◆ Exercise prompt ◆
Line count for "package": give how many lines in the data below contain it, with no other words.

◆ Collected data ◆
--------------------------------
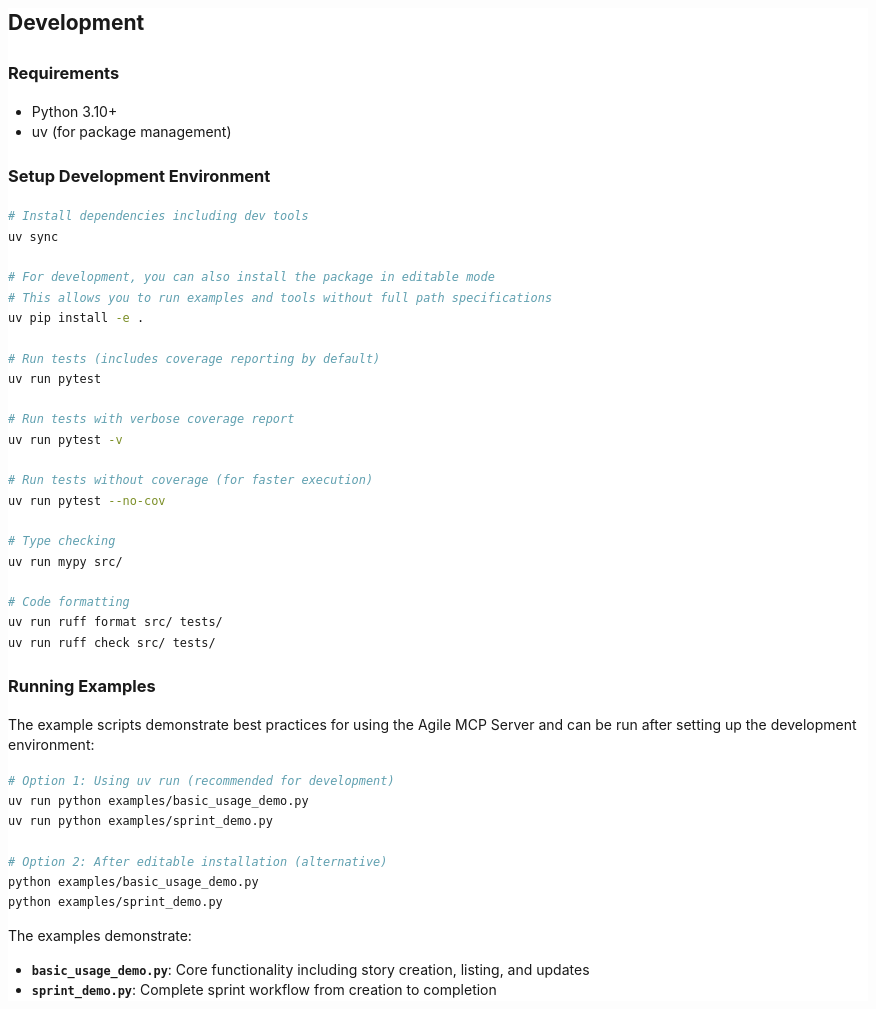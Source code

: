 
## Development

### Requirements

- Python 3.10+
- uv (for package management)

### Setup Development Environment

```bash
# Install dependencies including dev tools
uv sync

# For development, you can also install the package in editable mode
# This allows you to run examples and tools without full path specifications
uv pip install -e .

# Run tests (includes coverage reporting by default)
uv run pytest

# Run tests with verbose coverage report
uv run pytest -v

# Run tests without coverage (for faster execution)
uv run pytest --no-cov

# Type checking
uv run mypy src/

# Code formatting
uv run ruff format src/ tests/
uv run ruff check src/ tests/
```

### Running Examples

The example scripts demonstrate best practices for using the Agile MCP Server and can be run after setting up the development environment:

```bash
# Option 1: Using uv run (recommended for development)
uv run python examples/basic_usage_demo.py
uv run python examples/sprint_demo.py

# Option 2: After editable installation (alternative)
python examples/basic_usage_demo.py
python examples/sprint_demo.py
```

The examples demonstrate:
- **`basic_usage_demo.py`**: Core functionality including story creation, listing, and updates
- **`sprint_demo.py`**: Complete sprint workflow from creation to completion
--------------------------------
◆ Response to this task ◆
2